PCLinuxOS Day 2 – Bringing the system up to date

Any linux distribution is part of a continuous proces of development, updates and upgrades. When you install a freshly downloaded distribution you can expect at least a few updates waiting for you. For that reason I decided to run a full update before taking a closer look at the system as a whole.

Software management via Synaptic

PCLinuxOS uses Synaptic as a tool for software management, which means installing, updating and removing software. Synaptic is a great tool, which I have used on Debian and Ubuntu boxes. You can launch Synaptic by clicking on the Package Manager icon on the panel.


The default steps for a new user would then be to click Reload, then Mark all upgrades and finally Apply. I must admit I didn’t check whether an icon was flashing with “Updates available”. A new PCLinuxOS user who switches from another distribution should have no problems with this. Someone who just moved from Windows may scratch behind the ears on how to proceed. I checked the online Quick start guide (, but that didn’t mention the full upgrade routine. However that guide is also under construction.

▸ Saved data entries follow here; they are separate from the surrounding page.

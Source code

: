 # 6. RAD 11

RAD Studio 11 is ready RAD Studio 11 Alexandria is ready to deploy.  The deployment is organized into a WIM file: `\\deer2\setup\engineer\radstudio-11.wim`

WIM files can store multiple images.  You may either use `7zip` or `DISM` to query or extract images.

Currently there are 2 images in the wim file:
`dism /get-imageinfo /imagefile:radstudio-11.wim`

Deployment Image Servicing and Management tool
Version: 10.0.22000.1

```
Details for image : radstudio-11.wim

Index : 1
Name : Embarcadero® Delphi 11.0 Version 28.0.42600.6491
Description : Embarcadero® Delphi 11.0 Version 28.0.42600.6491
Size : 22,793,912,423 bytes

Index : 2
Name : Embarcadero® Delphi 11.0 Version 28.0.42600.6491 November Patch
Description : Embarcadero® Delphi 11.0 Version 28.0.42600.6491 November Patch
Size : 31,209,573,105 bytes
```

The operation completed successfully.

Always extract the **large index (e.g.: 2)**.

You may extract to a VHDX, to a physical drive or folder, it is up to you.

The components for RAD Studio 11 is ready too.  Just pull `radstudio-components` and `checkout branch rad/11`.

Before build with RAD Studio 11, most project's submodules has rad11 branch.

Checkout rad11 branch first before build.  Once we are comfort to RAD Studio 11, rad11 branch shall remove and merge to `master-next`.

As a curious user I checked the repositories first. There is a list of possible repositories, but only one is enabled by default. Actually, these repositories are all mirrors of the original PCLinuxOS repository and you can select a mirror closest to your home. This is one way to improve download speed. Another way is to make a donation of $ 20,– to the project. You get access to faster repositories in exchange (


The total listed size of the repository is 7.313 packages.

Going for a full update

After reloading and marking all upgrades I was ready to bring the new system completely up to date. The list of changes was quite extensive and I was notified that downloading all new stuff (521 packages to install/upgrade, 16 to remove, of 1159 installed) would take 50 minutes at max speed (2048 down). Wow, that’s almost as much as it took me to download the first iso file.


Fortunately I just went to the store and got the latest copy of LinuxFormat (january 2008), which runs a cover article on PCLinuxOS. I might get some ideas for upcoming articles this way. Just to show how much the world of Linux has been influenced by Ubuntu, the editors decided to add the following tagline on the cover page: “Get started with the Ubuntu alternative”. What? They gave the eeePC a 9/10 score. No kidding.

Back to the desktop

After waking up (sorry, I took nap in between 😉 ) the package manager was waiting with some information about changes it had made. Seeing the list I decided to go for a reboot.

I was greeted by the same desktop again, which is a good thing. Nothing had been broken. The KDE desktop was up a few notches (from 3.5.6 to 3.5.8). A completely painless and relaxing update. I must say that the system feels somewhat more responsive and faster now.